WHAT NEEDS TO BE DONE: Write out word for word each line of the records, beginning at the first and stopping after the line with "Patterns are categorized". Leave the pictures out.

MATERIAL PROVIDED:

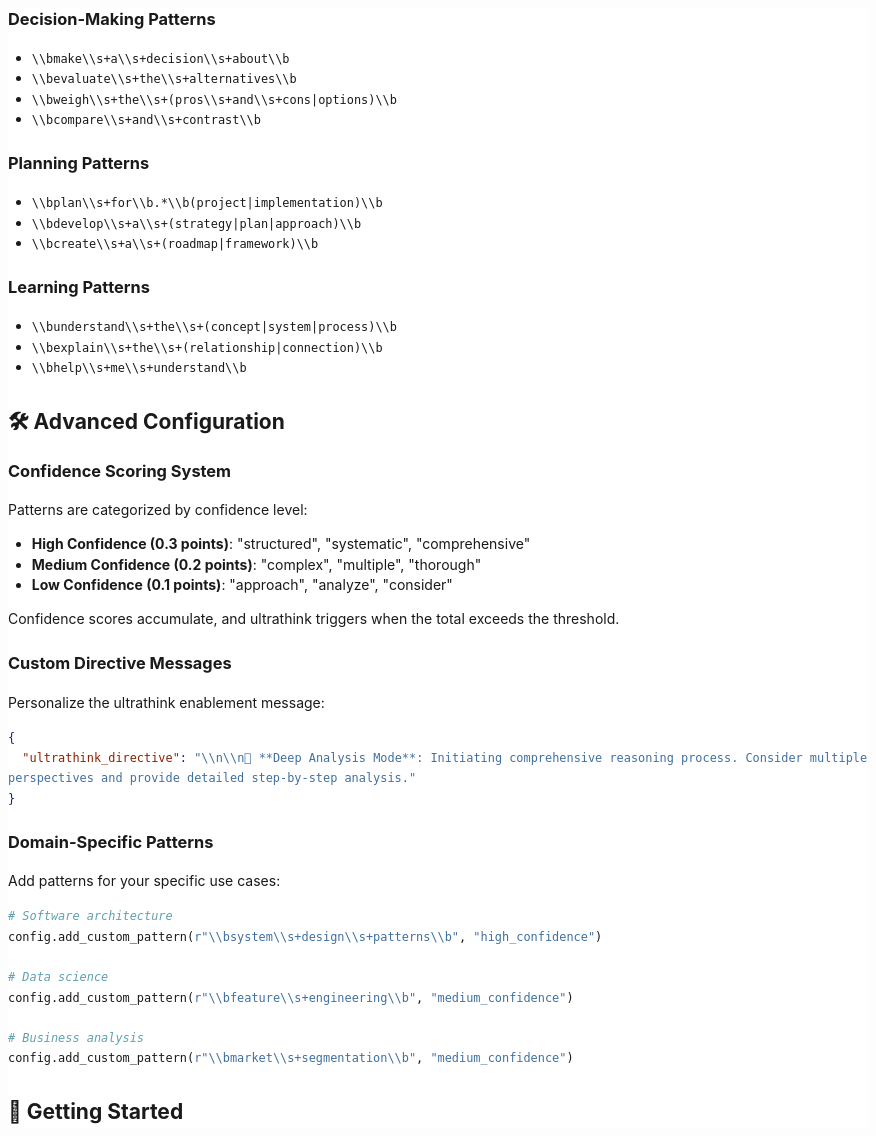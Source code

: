 ### **Decision-Making Patterns**
- `\\bmake\\s+a\\s+decision\\s+about\\b`
- `\\bevaluate\\s+the\\s+alternatives\\b`
- `\\bweigh\\s+the\\s+(pros\\s+and\\s+cons|options)\\b`
- `\\bcompare\\s+and\\s+contrast\\b`

### **Planning Patterns**
- `\\bplan\\s+for\\b.*\\b(project|implementation)\\b`
- `\\bdevelop\\s+a\\s+(strategy|plan|approach)\\b`
- `\\bcreate\\s+a\\s+(roadmap|framework)\\b`

### **Learning Patterns**
- `\\bunderstand\\s+the\\s+(concept|system|process)\\b`
- `\\bexplain\\s+the\\s+(relationship|connection)\\b`
- `\\bhelp\\s+me\\s+understand\\b`

## 🛠️ Advanced Configuration

### **Confidence Scoring System**
Patterns are categorized by confidence level:

- **High Confidence (0.3 points)**: "structured", "systematic", "comprehensive"
- **Medium Confidence (0.2 points)**: "complex", "multiple", "thorough"  
- **Low Confidence (0.1 points)**: "approach", "analyze", "consider"

Confidence scores accumulate, and ultrathink triggers when the total exceeds the threshold.

### **Custom Directive Messages**
Personalize the ultrathink enablement message:

```json
{
  "ultrathink_directive": "\\n\\n🎯 **Deep Analysis Mode**: Initiating comprehensive reasoning process. Consider multiple perspectives and provide detailed step-by-step analysis."
}
```

### **Domain-Specific Patterns**
Add patterns for your specific use cases:

```python
# Software architecture
config.add_custom_pattern(r"\\bsystem\\s+design\\s+patterns\\b", "high_confidence")

# Data science
config.add_custom_pattern(r"\\bfeature\\s+engineering\\b", "medium_confidence")

# Business analysis
config.add_custom_pattern(r"\\bmarket\\s+segmentation\\b", "medium_confidence")
```

## 🚀 Getting Started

ANSWER TO THIS EXERCISE:
Source code

: ### **Decision-Making Patterns**
- `\\bmake\\s+a\\s+decision\\s+about\\b`
- `\\bevaluate\\s+the\\s+alternatives\\b`
- `\\bweigh\\s+the\\s+(pros\\s+and\\s+cons|options)\\b`
- `\\bcompare\\s+and\\s+contrast\\b`

### **Planning Patterns**
- `\\bplan\\s+for\\b.*\\b(project|implementation)\\b`
- `\\bdevelop\\s+a\\s+(strategy|plan|approach)\\b`
- `\\bcreate\\s+a\\s+(roadmap|framework)\\b`

### **Learning Patterns**
- `\\bunderstand\\s+the\\s+(concept|system|process)\\b`
- `\\bexplain\\s+the\\s+(relationship|connection)\\b`
- `\\bhelp\\s+me\\s+understand\\b`

## 🛠️ Advanced Configuration

### **Confidence Scoring System**
Patterns are categorized by confidence level:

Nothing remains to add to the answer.